Start of Block

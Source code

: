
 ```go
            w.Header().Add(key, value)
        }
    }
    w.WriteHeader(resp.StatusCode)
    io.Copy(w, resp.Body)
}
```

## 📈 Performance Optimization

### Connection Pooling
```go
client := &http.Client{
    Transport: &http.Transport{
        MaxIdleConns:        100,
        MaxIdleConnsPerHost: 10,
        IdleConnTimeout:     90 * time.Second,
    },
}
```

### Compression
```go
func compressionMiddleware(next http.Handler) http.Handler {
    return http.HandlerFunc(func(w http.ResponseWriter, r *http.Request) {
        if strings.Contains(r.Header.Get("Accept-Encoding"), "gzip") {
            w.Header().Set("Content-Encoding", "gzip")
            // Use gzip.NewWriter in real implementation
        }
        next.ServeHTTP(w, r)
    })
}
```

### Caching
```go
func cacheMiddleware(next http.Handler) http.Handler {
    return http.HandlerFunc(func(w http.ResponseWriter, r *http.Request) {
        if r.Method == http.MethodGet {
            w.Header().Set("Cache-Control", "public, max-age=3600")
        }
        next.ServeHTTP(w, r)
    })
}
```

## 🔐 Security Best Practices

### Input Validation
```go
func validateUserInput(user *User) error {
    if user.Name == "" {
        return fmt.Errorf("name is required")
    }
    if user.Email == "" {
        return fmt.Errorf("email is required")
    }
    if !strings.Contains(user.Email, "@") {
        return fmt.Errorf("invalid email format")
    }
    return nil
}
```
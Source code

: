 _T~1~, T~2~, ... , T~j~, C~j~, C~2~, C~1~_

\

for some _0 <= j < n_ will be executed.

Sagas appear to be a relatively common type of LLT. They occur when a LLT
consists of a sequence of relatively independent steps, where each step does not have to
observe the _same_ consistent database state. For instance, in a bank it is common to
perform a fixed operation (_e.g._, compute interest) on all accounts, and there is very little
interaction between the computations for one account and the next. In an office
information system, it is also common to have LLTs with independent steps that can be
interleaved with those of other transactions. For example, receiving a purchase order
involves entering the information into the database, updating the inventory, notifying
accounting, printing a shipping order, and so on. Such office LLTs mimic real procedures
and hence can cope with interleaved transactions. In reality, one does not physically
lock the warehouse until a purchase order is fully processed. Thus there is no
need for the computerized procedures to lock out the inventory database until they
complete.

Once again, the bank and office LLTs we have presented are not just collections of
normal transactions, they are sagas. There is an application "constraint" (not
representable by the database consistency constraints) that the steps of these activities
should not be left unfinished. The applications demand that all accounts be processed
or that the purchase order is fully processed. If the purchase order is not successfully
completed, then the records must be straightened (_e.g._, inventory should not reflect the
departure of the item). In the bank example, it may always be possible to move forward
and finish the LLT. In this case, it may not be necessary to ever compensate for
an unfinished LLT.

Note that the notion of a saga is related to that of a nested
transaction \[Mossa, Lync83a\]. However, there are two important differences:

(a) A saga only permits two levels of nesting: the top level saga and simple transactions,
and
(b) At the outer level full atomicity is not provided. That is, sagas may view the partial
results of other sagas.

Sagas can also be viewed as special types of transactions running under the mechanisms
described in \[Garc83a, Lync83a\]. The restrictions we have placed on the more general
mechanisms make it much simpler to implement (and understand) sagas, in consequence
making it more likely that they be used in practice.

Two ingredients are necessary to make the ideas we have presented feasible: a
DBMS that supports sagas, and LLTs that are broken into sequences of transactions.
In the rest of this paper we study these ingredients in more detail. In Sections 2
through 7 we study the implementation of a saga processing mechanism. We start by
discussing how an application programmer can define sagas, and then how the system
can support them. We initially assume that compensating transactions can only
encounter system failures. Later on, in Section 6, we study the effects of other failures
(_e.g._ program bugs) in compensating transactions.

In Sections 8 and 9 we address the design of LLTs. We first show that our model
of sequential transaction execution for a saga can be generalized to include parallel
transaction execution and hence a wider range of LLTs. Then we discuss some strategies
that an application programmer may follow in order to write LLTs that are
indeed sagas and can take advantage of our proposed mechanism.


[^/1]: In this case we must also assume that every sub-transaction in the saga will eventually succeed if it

End of Block

• _GOAL OF THE EXERCISE_:
Since only part of the listing is wanted, copy exactly the lines from the one holding "through 7 we" to the one holding "that an application", both included.

• _EXPECTED OUTPUT_:
through 7 we study the implementation of a saga processing mechanism. We start by
discussing how an application programmer can define sagas, and then how the system
can support them. We initially assume that compensating transactions can only
encounter system failures. Later on, in Section 6, we study the effects of other failures
(_e.g._ program bugs) in compensating transactions.

In Sections 8 and 9 we address the design of LLTs. We first show that our model
of sequential transaction execution for a saga can be generalized to include parallel
transaction execution and hence a wider range of LLTs. Then we discuss some strategies
that an application programmer may follow in order to write LLTs that are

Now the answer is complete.